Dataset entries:

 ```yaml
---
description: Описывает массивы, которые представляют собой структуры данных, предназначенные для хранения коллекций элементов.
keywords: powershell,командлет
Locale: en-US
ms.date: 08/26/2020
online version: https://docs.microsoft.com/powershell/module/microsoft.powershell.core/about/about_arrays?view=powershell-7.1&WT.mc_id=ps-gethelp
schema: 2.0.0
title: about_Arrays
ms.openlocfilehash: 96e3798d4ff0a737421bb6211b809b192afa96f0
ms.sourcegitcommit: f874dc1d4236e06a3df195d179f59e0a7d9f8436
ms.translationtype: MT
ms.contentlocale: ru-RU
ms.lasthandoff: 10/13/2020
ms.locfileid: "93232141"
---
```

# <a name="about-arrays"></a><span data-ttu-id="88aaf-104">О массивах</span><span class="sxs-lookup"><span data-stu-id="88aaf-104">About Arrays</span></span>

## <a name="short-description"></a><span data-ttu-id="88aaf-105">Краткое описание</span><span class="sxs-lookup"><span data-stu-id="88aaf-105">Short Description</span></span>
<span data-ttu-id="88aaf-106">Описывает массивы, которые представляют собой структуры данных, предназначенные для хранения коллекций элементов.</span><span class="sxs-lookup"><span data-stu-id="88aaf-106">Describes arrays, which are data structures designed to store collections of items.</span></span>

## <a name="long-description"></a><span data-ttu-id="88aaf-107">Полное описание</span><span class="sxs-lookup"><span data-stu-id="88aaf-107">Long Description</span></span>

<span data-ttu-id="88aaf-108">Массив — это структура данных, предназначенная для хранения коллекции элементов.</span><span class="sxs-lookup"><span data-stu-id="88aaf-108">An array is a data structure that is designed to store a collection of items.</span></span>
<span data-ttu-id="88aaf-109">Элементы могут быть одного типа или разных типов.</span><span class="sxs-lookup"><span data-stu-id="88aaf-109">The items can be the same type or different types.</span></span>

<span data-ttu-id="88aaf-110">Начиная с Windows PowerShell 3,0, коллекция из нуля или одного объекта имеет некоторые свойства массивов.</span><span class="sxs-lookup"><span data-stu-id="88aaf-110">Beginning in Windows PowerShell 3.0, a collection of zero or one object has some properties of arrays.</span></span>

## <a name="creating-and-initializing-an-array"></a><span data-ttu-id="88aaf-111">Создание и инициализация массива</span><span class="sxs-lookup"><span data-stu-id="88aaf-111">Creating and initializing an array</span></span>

§ **DIRECTIONS**
Count the lines of the entries that hold the string "массивы", then state that number and nothing more.

§ **OUTPUT BELOW**
2